-- Provided records follows --

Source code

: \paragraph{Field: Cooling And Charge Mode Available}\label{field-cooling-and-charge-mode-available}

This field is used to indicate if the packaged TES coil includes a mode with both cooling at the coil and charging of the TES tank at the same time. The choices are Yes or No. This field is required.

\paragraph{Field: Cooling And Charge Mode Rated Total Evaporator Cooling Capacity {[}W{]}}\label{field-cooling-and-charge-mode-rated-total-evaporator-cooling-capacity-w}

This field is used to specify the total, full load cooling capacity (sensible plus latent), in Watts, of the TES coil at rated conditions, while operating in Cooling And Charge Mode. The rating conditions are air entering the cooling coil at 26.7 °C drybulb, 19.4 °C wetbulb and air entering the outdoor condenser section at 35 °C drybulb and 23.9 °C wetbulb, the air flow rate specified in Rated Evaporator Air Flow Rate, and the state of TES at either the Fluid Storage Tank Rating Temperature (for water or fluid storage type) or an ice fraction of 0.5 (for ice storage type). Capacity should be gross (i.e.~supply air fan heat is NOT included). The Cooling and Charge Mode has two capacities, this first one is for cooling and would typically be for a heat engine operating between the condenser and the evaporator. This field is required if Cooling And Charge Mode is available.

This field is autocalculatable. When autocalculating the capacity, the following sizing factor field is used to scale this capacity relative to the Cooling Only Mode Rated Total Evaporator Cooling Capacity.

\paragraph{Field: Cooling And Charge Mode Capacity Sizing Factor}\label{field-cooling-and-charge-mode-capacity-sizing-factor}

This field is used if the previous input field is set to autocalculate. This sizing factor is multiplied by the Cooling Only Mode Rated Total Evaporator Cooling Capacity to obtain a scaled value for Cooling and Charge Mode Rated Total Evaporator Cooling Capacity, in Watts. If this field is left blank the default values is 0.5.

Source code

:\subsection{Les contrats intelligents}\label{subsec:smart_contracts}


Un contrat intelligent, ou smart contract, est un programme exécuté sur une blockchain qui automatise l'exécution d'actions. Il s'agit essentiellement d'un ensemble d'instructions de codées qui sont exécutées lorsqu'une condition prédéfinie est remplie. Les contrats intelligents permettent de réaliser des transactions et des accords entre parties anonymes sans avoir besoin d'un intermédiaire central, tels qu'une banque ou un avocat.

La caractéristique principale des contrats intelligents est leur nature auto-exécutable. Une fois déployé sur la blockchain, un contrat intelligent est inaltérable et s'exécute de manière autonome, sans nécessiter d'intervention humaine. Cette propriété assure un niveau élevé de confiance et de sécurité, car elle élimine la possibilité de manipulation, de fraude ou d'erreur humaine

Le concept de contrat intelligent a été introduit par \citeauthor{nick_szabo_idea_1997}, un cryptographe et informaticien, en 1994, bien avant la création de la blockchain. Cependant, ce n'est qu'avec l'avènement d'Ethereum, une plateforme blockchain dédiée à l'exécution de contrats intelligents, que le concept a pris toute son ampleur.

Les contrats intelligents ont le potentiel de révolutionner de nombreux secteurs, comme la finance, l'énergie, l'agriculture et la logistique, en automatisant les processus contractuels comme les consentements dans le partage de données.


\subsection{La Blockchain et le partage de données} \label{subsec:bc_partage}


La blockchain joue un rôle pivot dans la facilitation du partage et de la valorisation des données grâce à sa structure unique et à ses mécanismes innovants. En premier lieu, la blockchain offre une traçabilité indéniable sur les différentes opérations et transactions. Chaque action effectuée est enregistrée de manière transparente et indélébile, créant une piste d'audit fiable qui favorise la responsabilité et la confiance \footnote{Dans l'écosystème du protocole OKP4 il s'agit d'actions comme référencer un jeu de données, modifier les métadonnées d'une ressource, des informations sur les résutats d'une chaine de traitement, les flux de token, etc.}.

-- Provided records concluded --

Each line of the data above containing the string "dans" is to be copied.

- [Your solution]
Les contrats intelligents ont le potentiel de révolutionner de nombreux secteurs, comme la finance, l'énergie, l'agriculture et la logistique, en automatisant les processus contractuels comme les consentements dans le partage de données.
La blockchain joue un rôle pivot dans la facilitation du partage et de la valorisation des données grâce à sa structure unique et à ses mécanismes innovants. En premier lieu, la blockchain offre une traçabilité indéniable sur les différentes opérations et transactions. Chaque action effectuée est enregistrée de manière transparente et indélébile, créant une piste d'audit fiable qui favorise la responsabilité et la confiance \footnote{Dans l'écosystème du protocole OKP4 il s'agit d'actions comme référencer un jeu de données, modifier les métadonnées d'une ressource, des informations sur les résutats d'une chaine de traitement, les flux de token, etc.}.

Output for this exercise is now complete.